# Required action
Filter the entries, keeping every line with the word "DecValTok".

# Records excerpted from a collection

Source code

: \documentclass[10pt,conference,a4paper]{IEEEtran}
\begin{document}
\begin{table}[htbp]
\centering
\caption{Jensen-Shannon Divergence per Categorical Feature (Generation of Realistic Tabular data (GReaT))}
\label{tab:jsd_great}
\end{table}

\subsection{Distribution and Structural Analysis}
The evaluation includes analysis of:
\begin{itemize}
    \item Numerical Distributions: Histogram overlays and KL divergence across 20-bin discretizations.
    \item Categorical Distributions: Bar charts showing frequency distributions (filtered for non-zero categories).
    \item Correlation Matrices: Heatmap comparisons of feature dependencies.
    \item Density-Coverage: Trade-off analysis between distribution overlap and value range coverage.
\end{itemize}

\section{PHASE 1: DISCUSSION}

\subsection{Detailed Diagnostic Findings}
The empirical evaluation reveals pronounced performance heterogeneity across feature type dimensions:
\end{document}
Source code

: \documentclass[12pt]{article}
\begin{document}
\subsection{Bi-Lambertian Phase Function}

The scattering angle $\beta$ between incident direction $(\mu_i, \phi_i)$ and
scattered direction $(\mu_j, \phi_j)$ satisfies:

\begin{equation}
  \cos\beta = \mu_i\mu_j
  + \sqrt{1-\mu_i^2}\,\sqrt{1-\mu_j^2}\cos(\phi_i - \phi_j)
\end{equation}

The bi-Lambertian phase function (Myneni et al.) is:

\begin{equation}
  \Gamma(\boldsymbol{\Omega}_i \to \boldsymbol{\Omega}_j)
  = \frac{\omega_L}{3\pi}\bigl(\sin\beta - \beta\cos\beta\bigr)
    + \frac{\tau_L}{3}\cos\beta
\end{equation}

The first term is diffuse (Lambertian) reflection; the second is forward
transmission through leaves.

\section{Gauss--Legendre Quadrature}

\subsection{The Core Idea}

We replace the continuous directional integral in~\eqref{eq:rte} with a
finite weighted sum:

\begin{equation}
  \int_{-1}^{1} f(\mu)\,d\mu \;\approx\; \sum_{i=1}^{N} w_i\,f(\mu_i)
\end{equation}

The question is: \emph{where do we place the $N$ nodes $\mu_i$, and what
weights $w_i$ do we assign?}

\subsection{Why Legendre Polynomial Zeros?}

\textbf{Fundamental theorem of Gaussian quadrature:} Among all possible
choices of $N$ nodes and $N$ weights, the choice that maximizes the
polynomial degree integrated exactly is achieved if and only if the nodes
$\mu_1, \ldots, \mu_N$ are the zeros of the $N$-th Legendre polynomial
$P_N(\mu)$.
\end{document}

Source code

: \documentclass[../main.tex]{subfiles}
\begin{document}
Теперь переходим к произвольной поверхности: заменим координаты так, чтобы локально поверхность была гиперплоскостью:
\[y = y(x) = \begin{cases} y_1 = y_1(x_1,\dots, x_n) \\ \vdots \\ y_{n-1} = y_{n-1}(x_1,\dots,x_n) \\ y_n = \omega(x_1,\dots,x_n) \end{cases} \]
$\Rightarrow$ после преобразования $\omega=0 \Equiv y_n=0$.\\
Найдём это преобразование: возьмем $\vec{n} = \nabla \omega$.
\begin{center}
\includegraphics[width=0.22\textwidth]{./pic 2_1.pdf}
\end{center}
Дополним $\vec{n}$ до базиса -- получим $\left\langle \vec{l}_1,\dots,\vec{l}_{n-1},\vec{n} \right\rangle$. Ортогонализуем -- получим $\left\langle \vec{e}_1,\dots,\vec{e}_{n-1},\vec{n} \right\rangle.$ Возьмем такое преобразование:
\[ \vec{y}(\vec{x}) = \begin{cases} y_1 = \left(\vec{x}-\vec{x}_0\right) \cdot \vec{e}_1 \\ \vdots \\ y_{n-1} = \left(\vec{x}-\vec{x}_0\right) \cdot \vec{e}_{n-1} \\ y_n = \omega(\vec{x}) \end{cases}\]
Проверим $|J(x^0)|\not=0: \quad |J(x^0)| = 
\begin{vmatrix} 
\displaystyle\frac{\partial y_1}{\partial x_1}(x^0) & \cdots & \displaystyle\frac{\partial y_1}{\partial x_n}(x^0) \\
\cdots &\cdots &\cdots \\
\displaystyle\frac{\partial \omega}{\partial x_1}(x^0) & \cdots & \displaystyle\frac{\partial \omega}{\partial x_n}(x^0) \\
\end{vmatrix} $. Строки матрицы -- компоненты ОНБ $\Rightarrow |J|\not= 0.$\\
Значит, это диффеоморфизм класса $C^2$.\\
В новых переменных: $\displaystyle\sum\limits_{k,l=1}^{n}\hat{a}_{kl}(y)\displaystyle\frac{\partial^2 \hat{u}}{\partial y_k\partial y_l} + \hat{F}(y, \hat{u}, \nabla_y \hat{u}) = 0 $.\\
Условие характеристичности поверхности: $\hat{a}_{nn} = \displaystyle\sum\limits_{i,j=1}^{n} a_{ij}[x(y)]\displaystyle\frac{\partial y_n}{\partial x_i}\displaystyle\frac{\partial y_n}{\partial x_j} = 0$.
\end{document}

* * *

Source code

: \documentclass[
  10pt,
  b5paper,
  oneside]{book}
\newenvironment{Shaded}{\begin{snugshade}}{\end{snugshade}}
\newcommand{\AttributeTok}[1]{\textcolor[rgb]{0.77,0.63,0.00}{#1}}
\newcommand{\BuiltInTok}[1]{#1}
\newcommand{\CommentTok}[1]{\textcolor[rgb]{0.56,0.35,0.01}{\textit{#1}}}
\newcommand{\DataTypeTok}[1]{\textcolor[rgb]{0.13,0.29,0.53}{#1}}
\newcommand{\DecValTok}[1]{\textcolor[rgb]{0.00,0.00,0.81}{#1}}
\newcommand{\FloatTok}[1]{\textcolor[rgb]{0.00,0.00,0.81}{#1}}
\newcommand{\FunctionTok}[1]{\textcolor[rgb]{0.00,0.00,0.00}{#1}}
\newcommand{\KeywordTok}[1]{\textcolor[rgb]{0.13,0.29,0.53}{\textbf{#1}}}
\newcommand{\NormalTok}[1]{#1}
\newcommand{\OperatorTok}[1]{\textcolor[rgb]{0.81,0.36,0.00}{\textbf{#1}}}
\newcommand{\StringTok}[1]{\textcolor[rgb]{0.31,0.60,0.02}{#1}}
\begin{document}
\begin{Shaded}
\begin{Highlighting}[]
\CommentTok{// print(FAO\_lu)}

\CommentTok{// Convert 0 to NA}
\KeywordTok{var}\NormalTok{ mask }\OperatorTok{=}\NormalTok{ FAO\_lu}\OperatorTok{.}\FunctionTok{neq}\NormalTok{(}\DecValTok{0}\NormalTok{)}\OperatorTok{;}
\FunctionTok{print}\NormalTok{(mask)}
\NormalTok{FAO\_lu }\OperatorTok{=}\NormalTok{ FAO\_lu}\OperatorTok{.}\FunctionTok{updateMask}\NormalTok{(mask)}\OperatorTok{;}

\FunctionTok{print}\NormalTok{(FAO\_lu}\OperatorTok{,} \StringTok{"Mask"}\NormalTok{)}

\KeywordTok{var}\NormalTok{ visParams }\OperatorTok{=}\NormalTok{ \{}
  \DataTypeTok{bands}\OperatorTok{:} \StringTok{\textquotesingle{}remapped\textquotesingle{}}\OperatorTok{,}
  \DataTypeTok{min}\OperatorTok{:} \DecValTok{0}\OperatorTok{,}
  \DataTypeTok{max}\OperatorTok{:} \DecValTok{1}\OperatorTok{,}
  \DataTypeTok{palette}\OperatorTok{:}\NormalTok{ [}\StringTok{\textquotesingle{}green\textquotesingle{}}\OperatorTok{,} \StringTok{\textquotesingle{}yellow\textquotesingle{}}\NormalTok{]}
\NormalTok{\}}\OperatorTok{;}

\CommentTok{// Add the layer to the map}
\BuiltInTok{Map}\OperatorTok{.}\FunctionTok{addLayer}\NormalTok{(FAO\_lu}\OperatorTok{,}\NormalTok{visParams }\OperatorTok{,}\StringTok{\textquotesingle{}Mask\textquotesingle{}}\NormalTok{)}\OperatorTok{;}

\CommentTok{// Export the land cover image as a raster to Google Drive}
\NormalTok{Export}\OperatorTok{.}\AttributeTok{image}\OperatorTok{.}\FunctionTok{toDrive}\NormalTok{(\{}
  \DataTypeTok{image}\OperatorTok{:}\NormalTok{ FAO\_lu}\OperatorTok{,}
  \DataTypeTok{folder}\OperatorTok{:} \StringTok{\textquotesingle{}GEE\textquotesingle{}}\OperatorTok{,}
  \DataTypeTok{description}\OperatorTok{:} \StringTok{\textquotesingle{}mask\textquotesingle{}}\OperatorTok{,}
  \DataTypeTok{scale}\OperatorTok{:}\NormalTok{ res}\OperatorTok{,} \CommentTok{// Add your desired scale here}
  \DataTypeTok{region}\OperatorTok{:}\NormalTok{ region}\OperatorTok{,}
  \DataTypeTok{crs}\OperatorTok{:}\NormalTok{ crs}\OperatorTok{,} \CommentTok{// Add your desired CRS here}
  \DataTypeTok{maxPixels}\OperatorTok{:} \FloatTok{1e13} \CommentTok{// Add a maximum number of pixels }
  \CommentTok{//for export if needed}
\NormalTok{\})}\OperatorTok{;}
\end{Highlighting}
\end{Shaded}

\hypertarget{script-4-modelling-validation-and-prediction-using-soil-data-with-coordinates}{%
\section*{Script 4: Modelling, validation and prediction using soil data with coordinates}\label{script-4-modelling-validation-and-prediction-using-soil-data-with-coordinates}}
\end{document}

# Result
\newcommand{\DecValTok}[1]{\textcolor[rgb]{0.00,0.00,0.81}{#1}}
\KeywordTok{var}\NormalTok{ mask }\OperatorTok{=}\NormalTok{ FAO\_lu}\OperatorTok{.}\FunctionTok{neq}\NormalTok{(}\DecValTok{0}\NormalTok{)}\OperatorTok{;}
  \DataTypeTok{min}\OperatorTok{:} \DecValTok{0}\OperatorTok{,}
  \DataTypeTok{max}\OperatorTok{:} \DecValTok{1}\OperatorTok{,}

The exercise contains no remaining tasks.